:: Exercise ::
Read the records beneath this task and copy every line that contains the string "center".

Stored data entries
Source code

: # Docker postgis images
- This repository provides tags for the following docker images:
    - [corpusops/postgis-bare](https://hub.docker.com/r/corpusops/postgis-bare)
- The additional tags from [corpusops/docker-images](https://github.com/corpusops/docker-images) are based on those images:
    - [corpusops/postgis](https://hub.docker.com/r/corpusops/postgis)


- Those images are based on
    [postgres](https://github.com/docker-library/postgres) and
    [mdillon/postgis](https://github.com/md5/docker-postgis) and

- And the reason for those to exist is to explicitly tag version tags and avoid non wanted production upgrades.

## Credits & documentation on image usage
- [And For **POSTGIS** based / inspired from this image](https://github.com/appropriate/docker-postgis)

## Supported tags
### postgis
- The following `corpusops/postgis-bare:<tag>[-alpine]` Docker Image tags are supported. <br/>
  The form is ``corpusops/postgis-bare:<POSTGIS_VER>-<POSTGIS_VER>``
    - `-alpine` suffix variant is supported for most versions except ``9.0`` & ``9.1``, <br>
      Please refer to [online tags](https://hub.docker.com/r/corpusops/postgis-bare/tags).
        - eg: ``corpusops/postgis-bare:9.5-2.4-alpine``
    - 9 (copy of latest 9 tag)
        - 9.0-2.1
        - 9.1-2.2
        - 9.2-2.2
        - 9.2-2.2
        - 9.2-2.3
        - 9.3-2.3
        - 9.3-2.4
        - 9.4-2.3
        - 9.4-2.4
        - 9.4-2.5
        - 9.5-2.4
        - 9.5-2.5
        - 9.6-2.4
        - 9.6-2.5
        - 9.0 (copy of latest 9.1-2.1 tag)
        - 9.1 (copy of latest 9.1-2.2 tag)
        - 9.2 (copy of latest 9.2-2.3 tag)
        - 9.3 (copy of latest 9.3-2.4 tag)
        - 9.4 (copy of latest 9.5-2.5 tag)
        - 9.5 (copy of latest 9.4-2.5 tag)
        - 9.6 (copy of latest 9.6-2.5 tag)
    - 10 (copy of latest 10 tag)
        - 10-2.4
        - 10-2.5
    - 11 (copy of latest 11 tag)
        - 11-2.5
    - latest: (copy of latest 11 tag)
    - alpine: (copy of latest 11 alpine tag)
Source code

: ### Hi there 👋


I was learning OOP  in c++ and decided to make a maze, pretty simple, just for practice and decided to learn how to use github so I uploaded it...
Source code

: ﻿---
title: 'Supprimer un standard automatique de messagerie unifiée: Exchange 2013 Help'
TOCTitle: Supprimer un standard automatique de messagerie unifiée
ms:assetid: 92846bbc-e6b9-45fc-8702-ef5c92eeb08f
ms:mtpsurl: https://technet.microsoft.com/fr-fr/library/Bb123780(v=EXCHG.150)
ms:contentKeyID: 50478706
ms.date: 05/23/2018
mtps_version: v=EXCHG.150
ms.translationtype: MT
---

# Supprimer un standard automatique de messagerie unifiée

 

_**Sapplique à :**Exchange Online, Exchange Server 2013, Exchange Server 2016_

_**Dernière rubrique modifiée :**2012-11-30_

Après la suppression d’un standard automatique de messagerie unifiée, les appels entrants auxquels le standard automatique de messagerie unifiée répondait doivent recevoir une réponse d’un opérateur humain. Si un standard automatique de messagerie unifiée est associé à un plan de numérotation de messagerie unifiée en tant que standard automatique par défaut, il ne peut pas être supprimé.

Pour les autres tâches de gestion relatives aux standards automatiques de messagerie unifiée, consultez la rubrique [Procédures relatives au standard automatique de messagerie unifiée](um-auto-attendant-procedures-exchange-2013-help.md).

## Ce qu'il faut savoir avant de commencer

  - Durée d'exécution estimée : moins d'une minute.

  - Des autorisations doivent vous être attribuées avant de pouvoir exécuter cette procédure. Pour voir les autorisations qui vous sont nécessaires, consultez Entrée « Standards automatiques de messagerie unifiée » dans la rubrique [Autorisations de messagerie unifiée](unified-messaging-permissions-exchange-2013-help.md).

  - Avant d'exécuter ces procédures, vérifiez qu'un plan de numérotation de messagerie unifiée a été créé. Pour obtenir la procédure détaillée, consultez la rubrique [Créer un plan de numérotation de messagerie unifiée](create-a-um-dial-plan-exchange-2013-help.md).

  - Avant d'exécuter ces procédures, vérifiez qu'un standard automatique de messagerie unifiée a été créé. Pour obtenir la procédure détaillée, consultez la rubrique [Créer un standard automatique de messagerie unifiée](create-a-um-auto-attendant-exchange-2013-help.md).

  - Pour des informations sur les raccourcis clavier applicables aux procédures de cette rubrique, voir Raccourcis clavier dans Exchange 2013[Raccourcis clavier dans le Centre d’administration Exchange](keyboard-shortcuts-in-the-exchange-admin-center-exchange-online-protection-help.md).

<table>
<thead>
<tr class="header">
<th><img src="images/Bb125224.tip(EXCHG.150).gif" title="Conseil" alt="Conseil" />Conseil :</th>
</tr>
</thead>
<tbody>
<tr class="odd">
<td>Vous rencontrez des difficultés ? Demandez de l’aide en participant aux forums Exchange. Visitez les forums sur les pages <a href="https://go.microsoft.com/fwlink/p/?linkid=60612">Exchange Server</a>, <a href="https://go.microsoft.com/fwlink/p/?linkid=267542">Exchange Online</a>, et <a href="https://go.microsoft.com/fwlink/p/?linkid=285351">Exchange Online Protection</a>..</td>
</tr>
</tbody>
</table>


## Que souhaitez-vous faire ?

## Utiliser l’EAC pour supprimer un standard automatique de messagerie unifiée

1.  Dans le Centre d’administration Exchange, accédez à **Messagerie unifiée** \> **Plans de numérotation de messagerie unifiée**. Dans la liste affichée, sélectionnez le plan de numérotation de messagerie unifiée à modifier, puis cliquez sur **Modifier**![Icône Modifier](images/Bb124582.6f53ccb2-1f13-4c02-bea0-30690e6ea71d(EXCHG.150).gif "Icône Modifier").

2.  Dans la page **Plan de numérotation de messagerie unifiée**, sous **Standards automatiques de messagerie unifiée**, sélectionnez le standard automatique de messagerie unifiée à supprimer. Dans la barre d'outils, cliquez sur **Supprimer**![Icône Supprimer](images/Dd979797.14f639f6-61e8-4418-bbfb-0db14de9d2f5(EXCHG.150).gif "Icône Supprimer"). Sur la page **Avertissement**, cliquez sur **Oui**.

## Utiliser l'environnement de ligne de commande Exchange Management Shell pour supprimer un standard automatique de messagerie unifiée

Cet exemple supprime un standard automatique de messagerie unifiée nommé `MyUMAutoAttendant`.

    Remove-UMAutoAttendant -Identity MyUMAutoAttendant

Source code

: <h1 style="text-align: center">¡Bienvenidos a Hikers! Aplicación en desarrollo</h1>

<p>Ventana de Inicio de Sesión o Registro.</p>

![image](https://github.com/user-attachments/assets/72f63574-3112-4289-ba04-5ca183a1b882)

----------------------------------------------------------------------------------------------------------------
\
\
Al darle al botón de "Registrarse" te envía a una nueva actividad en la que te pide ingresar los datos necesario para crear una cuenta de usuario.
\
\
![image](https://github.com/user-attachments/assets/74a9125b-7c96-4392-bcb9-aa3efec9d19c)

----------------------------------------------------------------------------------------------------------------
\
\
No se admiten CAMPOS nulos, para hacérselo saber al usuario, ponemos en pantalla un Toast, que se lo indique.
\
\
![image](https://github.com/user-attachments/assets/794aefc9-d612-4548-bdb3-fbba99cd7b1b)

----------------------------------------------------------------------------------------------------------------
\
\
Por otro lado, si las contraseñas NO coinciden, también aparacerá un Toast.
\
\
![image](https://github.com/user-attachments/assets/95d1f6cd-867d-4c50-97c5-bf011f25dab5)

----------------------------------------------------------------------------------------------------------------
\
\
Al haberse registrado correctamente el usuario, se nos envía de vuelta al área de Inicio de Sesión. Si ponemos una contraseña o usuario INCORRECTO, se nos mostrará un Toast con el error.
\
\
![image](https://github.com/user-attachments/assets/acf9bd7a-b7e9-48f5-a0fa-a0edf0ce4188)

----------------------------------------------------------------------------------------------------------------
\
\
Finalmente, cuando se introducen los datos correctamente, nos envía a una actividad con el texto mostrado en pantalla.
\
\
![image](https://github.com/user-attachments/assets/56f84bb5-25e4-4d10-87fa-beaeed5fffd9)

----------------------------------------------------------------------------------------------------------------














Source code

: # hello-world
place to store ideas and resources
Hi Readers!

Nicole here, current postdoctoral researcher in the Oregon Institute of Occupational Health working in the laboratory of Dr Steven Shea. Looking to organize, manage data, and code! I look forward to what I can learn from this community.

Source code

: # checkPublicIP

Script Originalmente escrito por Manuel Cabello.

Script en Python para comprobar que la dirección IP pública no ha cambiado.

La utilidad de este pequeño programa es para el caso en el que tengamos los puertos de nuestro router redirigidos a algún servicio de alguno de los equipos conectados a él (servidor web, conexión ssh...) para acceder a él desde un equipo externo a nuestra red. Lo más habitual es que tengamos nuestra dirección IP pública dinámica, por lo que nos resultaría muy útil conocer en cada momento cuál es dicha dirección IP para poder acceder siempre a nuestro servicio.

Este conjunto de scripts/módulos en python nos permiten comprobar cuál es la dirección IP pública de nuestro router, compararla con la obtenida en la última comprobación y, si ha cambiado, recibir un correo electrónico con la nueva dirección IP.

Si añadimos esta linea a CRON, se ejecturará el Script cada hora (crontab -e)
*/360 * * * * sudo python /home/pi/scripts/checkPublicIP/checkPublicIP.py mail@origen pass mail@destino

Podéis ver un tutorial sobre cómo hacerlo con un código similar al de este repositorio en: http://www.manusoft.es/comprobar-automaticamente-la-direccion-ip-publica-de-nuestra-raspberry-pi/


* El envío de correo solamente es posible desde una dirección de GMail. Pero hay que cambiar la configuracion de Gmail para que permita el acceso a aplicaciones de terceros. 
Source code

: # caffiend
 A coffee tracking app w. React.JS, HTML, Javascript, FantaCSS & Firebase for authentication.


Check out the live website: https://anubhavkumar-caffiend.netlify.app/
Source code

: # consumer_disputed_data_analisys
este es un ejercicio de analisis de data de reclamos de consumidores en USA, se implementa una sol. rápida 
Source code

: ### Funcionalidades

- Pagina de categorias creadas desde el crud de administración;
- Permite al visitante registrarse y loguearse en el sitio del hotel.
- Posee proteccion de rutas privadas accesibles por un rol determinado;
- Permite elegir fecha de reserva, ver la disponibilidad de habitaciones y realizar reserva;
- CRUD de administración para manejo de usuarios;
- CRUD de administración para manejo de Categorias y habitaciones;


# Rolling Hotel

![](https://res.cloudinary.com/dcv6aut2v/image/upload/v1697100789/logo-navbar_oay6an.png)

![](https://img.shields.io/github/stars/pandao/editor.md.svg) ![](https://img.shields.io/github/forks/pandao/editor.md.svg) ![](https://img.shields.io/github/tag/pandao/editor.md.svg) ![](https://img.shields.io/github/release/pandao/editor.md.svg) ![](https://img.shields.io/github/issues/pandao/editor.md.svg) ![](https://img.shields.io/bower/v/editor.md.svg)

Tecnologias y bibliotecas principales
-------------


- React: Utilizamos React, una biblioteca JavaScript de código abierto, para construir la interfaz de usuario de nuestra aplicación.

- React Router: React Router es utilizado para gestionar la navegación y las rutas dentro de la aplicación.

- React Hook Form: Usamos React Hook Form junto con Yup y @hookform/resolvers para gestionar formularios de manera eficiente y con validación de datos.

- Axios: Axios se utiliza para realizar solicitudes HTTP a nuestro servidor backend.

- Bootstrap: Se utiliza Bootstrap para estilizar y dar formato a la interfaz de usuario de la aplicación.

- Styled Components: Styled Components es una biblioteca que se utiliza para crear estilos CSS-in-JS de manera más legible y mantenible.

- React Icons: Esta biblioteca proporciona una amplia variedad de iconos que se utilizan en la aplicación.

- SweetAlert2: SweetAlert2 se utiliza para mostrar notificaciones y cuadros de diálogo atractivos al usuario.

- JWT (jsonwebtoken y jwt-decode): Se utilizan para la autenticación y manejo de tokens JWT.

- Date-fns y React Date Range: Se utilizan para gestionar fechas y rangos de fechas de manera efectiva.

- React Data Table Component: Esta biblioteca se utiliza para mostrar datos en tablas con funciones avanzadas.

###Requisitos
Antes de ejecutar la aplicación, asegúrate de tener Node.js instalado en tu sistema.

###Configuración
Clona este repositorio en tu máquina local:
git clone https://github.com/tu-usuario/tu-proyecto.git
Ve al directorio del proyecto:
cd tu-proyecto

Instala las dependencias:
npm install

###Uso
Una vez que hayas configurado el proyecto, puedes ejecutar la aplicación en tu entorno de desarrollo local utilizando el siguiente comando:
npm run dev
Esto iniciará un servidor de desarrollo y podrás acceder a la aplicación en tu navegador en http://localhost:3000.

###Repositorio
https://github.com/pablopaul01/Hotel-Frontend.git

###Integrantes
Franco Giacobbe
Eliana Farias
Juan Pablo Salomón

:: Answer section ::
  - Pour des informations sur les raccourcis clavier applicables aux procédures de cette rubrique, voir Raccourcis clavier dans Exchange 2013[Raccourcis clavier dans le Centre d’administration Exchange](keyboard-shortcuts-in-the-exchange-admin-center-exchange-online-protection-help.md).
: <h1 style="text-align: center">¡Bienvenidos a Hikers! Aplicación en desarrollo</h1>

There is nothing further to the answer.